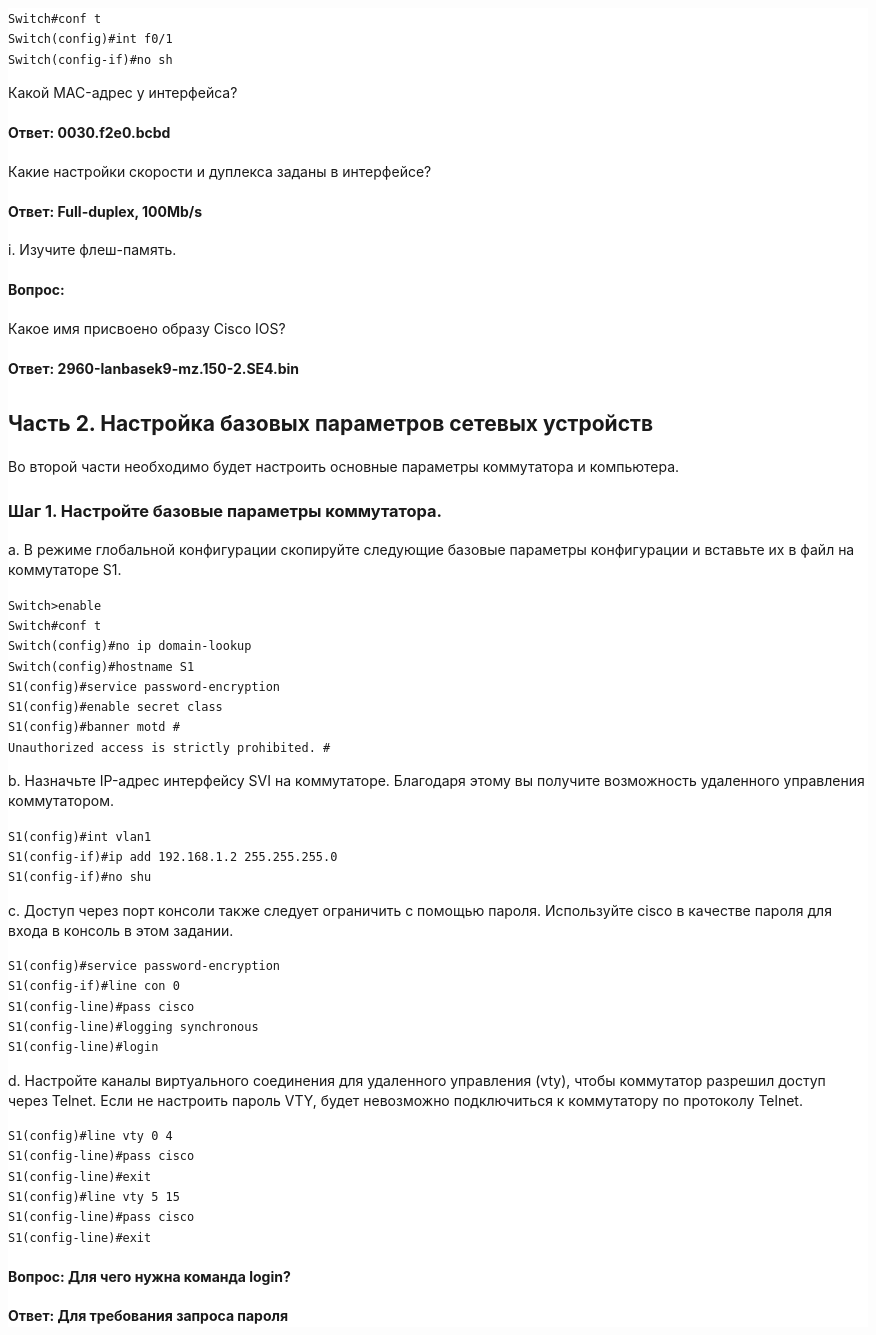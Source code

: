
 ```
Switch#conf t
Switch(config)#int f0/1
Switch(config-if)#no sh
```
Какой MAC-адрес у интерфейса?
#### Ответ:  0030.f2e0.bcbd
Какие настройки скорости и дуплекса заданы в интерфейсе?
#### Ответ:  Full-duplex, 100Mb/s

i. Изучите флеш-память.
#### Вопрос: 
Какое имя присвоено образу Cisco IOS?
#### Ответ: 2960-lanbasek9-mz.150-2.SE4.bin

## Часть 2. Настройка базовых параметров сетевых устройств
Во второй части необходимо будет настроить основные параметры коммутатора и компьютера.
### Шаг 1. Настройте базовые параметры коммутатора.
a. В режиме глобальной конфигурации скопируйте следующие базовые параметры конфигурации и вставьте их в файл на коммутаторе S1.
```
Switch>enable
Switch#conf t
Switch(config)#no ip domain-lookup
Switch(config)#hostname S1
S1(config)#service password-encryption
S1(config)#enable secret class
S1(config)#banner motd #
Unauthorized access is strictly prohibited. #
```
b.  Назначьте IP-адрес интерфейсу SVI на коммутаторе. Благодаря этому вы получите возможность удаленного управления коммутатором.
```
S1(config)#int vlan1
S1(config-if)#ip add 192.168.1.2 255.255.255.0
S1(config-if)#no shu
```
c. Доступ через порт консоли также следует ограничить с помощью пароля. Используйте cisco в качестве пароля для входа в консоль в этом задании.
```
S1(config)#service password-encryption
S1(config-if)#line con 0
S1(config-line)#pass cisco
S1(config-line)#logging synchronous
S1(config-line)#login
```
d. Настройте каналы виртуального соединения для удаленного управления (vty), чтобы коммутатор разрешил доступ через Telnet. Если не настроить пароль VTY, будет невозможно подключиться к коммутатору по протоколу Telnet.
```
S1(config)#line vty 0 4
S1(config-line)#pass cisco
S1(config-line)#exit
S1(config)#line vty 5 15
S1(config-line)#pass cisco
S1(config-line)#exit
```
#### Вопрос: Для чего нужна команда login?
#### Ответ: Для требования запроса пароля
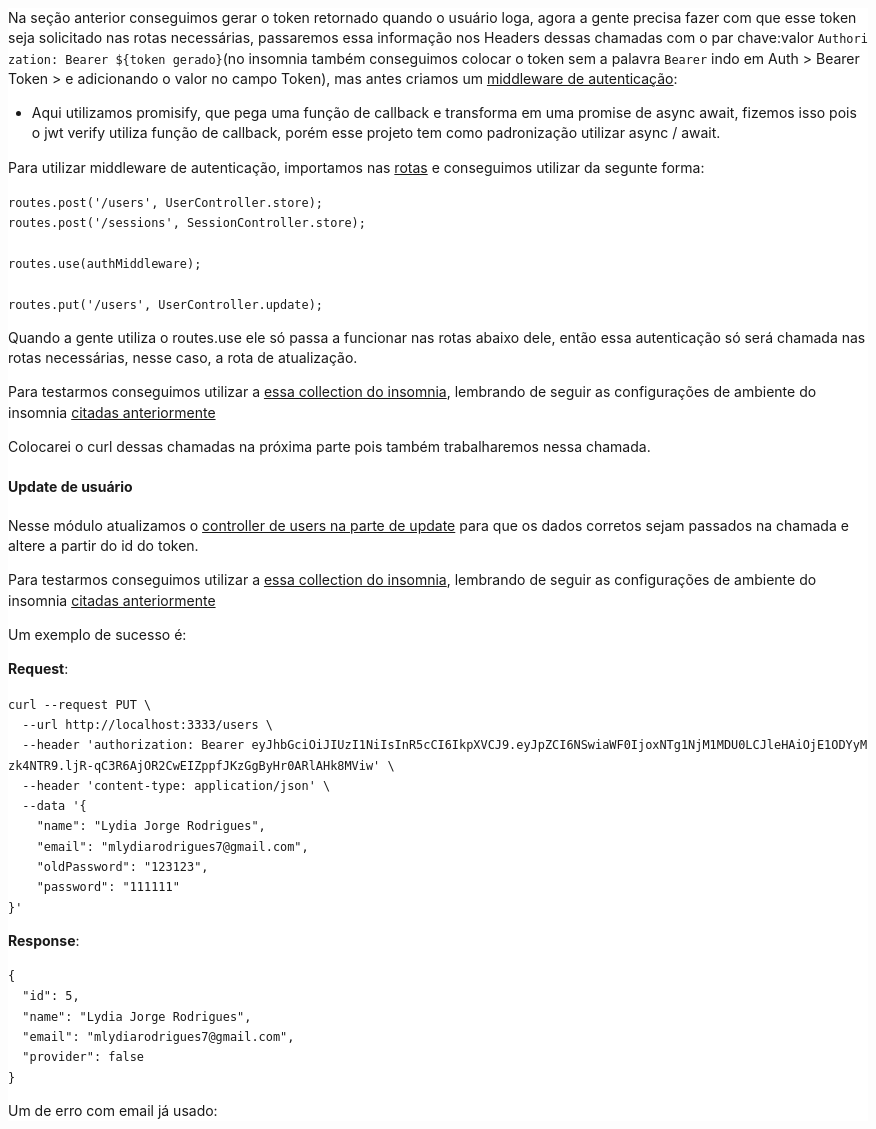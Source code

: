 Na seção anterior conseguimos gerar o token retornado quando o usuário loga, agora a gente precisa fazer com que esse token seja solicitado nas rotas necessárias, passaremos essa informação nos Headers dessas chamadas com o par chave:valor `Authorization: Bearer ${token gerado}`(no insomnia também conseguimos colocar o token sem a palavra `Bearer` indo em Auth > Bearer Token > e adicionando o valor no campo Token), mas antes criamos um [middleware de autenticação](../src/app/middlewares/auth.js):

- Aqui utilizamos promisify, que pega uma função de callback e transforma em uma promise de async await, fizemos isso pois o jwt verify utiliza função de callback, porém esse projeto tem como padronização utilizar async / await.

Para utilizar middleware de autenticação, importamos nas [rotas](../src/routes.js) e conseguimos utilizar da segunte forma:
```
routes.post('/users', UserController.store);
routes.post('/sessions', SessionController.store);

routes.use(authMiddleware);

routes.put('/users', UserController.update);
```
Quando a gente utiliza o routes.use ele só passa a funcionar nas rotas abaixo dele, então essa autenticação só será chamada nas rotas necessárias, nesse caso, a rota de atualização.

Para testarmos conseguimos utilizar a [essa collection do insomnia](../README_FILES/insomnia/GoBarber_Update.json), lembrando de seguir as configurações de ambiente do insomnia [citadas anteriormente](#cadastro-de-usuários)

Colocarei o curl dessas chamadas na próxima parte pois também trabalharemos nessa chamada.

#### Update de usuário

Nesse módulo atualizamos o [controller de users na parte de update](../src/app/controller/UserController.js) para que os dados corretos sejam passados na chamada e altere a partir do id do token.

Para testarmos conseguimos utilizar a [essa collection do insomnia](../README_FILES/insomnia/GoBarber_UpdateData.json), lembrando de seguir as configurações de ambiente do insomnia [citadas anteriormente](#cadastro-de-usuários)

Um exemplo de sucesso é:

**Request**:
```
curl --request PUT \
  --url http://localhost:3333/users \
  --header 'authorization: Bearer eyJhbGciOiJIUzI1NiIsInR5cCI6IkpXVCJ9.eyJpZCI6NSwiaWF0IjoxNTg1NjM1MDU0LCJleHAiOjE1ODYyMzk4NTR9.ljR-qC3R6AjOR2CwEIZppfJKzGgByHr0ARlAHk8MViw' \
  --header 'content-type: application/json' \
  --data '{
	"name": "Lydia Jorge Rodrigues",
	"email": "mlydiarodrigues7@gmail.com",
	"oldPassword": "123123",
	"password": "111111"
}'
```
**Response**:
```
{
  "id": 5,
  "name": "Lydia Jorge Rodrigues",
  "email": "mlydiarodrigues7@gmail.com",
  "provider": false
}
```
Um de erro com email já usado:
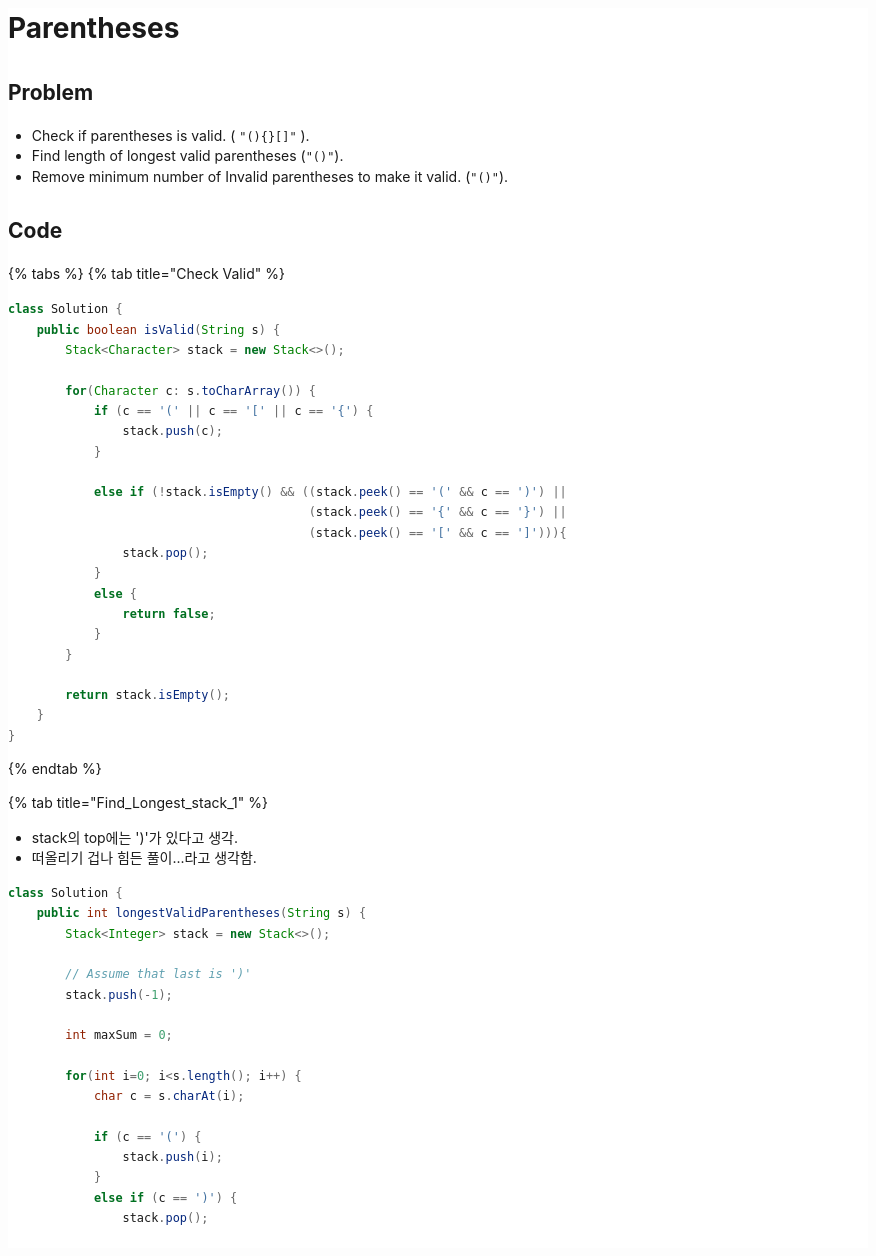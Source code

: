 # Parentheses

## Problem

* Check if parentheses is valid. \( `"(){}[]"` \).
* Find length of longest valid parentheses \(`"()"`\).
* Remove minimum number of Invalid parentheses to make it valid. \(`"()"`\).



## Code 

{% tabs %}
{% tab title="Check Valid" %}


```java
class Solution {
    public boolean isValid(String s) {
        Stack<Character> stack = new Stack<>();
        
        for(Character c: s.toCharArray()) {
            if (c == '(' || c == '[' || c == '{') {
                stack.push(c);
            }
            
            else if (!stack.isEmpty() && ((stack.peek() == '(' && c == ')') || 
                                          (stack.peek() == '{' && c == '}') || 
                                          (stack.peek() == '[' && c == ']'))){
                stack.pop();
            }
            else {
                return false;
            }
        }
        
        return stack.isEmpty();
    }
}
```
{% endtab %}

{% tab title="Find\_Longest\_stack\_1" %}
* stack의 top에는 '\)'가 있다고 생각.
* 떠올리기 겁나 힘든 풀이...라고 생각함.

```java
class Solution {
    public int longestValidParentheses(String s) {
        Stack<Integer> stack = new Stack<>();
        
        // Assume that last is ')'
        stack.push(-1);
        
        int maxSum = 0;
        
        for(int i=0; i<s.length(); i++) {
            char c = s.charAt(i);
            
            if (c == '(') {
                stack.push(i);
            }
            else if (c == ')') {
                stack.pop();
                
```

= = = =

REQUIRED ACTION
Search the entries for the word "Ответ" and pick out every line that holds it.

ANSWER TO THIS EXERCISE
#### Ответ:  0030.f2e0.bcbd
#### Ответ:  Full-duplex, 100Mb/s
#### Ответ: 2960-lanbasek9-mz.150-2.SE4.bin
#### Ответ: Для требования запроса пароля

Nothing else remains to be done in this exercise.